Well, I suppose I misspoke. I detailed the 4 cases I would like supported. Committing to an exact transaction, committing to sending to a particular address, committing to a fee, and committing to a next-locktime.
You're just communicating in a way that is a bit unclear. I'm doing a lot of work to try to explain the concept to you -- which is my burden -- but you aren't giving me a whole lot of detail to understand exactly what you want. Can you maybe draw some diagrams?
1. You can't commit to an exact transaction ahead of time in any scheme because it has the same hash cycle problem (can't observe your own TXID). You could commit to all the outputs. In CTV we elect not to commit to the other inputs, because then we would have more types of hash cycle issues (e.g., input A commits to B, input B commit to A, hash cycle). We therefore commit to none of the inputs. If you want this functionality, it should come as a separate opcode (and I am fine to prepare & propose it after CTV).
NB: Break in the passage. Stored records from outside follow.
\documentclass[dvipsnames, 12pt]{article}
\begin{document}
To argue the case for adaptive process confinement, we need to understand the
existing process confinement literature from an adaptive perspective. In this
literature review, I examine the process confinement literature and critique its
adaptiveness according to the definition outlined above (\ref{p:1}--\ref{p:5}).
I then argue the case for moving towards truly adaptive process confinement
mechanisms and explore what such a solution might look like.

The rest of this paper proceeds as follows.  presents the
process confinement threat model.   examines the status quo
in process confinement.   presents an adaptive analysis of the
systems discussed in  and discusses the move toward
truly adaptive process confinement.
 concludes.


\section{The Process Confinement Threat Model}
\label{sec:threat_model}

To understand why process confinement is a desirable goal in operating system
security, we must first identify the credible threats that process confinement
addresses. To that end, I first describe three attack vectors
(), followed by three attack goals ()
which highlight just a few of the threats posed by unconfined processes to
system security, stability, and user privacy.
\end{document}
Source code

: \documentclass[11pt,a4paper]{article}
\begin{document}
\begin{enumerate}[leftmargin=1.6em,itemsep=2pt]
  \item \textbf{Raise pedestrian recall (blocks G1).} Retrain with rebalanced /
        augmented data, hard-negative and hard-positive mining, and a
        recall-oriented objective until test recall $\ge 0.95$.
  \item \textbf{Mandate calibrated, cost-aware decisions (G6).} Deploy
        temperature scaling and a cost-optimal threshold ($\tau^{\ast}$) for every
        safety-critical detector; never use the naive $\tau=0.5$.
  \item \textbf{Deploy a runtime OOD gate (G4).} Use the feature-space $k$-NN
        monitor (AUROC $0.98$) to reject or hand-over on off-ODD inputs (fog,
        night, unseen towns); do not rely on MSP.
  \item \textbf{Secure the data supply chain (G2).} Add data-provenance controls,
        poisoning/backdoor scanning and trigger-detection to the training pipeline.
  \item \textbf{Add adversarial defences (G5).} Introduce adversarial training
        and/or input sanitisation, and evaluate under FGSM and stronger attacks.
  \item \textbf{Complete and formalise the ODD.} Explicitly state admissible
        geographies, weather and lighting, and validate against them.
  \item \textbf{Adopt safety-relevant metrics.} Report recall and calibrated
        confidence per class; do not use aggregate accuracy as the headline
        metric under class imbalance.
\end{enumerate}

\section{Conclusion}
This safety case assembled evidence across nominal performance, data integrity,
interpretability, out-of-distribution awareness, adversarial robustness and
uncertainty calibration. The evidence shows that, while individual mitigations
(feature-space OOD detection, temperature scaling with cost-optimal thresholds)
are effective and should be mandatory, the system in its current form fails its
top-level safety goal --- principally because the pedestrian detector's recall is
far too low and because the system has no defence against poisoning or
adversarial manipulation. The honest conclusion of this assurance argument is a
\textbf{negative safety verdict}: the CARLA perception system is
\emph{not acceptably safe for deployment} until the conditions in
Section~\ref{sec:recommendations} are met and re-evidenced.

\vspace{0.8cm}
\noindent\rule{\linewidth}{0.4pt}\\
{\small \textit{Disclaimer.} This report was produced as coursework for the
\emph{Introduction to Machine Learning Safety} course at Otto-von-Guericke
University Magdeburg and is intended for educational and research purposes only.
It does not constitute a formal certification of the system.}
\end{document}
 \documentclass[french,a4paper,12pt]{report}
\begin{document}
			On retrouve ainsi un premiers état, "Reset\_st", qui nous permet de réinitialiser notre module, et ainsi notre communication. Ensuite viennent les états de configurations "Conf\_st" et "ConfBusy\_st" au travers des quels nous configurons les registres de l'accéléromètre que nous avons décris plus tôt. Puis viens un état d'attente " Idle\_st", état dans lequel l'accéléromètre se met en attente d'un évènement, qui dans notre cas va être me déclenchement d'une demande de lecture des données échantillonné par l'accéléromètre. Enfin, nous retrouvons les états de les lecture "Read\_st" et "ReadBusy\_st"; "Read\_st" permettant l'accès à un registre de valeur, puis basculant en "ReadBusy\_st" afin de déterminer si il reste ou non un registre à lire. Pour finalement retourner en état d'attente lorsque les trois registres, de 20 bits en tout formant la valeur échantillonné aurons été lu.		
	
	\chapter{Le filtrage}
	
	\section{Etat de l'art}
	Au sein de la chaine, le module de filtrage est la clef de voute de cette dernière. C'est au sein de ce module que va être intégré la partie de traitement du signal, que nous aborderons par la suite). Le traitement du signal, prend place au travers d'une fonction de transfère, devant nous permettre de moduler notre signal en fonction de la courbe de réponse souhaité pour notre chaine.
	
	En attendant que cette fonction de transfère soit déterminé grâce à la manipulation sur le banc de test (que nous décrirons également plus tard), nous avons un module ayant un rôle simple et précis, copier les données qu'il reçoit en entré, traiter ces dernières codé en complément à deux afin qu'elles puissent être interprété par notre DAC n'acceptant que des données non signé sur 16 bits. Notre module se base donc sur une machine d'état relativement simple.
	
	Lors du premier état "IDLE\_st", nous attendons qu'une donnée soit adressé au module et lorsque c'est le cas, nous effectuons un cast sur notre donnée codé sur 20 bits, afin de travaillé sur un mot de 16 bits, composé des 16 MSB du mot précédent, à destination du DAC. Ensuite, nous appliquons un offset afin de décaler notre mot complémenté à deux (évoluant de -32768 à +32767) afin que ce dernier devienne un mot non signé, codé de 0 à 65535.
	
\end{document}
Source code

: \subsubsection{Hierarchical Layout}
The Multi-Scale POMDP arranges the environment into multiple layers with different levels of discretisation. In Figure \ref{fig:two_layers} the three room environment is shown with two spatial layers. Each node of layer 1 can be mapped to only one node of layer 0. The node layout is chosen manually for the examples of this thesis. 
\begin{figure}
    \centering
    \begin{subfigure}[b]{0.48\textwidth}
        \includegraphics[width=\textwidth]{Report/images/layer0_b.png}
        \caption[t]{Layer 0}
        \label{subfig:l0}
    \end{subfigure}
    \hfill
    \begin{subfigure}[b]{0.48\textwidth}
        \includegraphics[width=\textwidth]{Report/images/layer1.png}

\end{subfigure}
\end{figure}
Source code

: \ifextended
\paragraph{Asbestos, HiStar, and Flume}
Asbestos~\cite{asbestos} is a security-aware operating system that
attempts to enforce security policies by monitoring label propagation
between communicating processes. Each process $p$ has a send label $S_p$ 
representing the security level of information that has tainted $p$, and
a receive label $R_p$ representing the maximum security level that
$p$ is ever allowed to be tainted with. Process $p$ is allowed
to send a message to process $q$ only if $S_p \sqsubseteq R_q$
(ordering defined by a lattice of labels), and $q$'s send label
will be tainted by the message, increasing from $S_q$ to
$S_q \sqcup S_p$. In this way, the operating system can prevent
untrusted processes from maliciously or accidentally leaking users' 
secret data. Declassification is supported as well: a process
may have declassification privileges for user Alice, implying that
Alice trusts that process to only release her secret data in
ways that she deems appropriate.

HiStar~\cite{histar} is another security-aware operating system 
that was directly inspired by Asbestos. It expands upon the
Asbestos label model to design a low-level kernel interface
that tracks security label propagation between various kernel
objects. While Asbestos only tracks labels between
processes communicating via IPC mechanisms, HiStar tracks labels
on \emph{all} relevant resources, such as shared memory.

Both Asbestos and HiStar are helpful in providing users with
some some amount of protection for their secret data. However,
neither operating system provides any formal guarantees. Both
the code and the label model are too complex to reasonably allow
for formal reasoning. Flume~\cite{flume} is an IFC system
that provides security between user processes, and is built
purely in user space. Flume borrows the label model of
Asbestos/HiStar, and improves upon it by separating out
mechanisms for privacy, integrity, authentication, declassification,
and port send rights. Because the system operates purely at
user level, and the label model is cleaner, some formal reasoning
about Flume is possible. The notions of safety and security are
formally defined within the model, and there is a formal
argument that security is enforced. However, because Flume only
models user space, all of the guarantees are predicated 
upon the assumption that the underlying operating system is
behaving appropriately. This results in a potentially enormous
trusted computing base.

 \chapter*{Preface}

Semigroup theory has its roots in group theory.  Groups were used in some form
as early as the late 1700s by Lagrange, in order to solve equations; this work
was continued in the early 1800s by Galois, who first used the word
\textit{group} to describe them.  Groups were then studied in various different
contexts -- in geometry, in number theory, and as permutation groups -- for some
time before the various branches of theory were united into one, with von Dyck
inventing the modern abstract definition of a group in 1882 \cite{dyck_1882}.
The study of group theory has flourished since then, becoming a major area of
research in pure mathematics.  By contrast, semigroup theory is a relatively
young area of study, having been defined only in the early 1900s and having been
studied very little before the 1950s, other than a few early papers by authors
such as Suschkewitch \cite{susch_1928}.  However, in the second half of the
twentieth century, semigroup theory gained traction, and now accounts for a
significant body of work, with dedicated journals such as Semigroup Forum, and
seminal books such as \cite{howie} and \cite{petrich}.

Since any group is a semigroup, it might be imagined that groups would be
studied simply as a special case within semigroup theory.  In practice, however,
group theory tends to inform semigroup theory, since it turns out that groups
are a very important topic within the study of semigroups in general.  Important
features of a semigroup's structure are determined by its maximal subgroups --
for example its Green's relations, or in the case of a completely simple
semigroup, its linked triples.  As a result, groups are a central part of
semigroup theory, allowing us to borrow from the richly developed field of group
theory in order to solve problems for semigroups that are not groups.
2. If I understand what you're asking: You want to have a coin that you say it can be spent in whatever transaction you want, but it MUST go to this specific address? You can do this with CTV if you are OK not specifying additional outputs, which for most applications of this should be fine. (Once OP_CAT is re-added it's a bit more flexible again).
3. I'm not sure what this means. I've separately discussed wanting to have some "safety" opcodes to check the total transaction value.
4. You can do this already in script without CTV using CLTV. Not sure what you're asking for beyond that.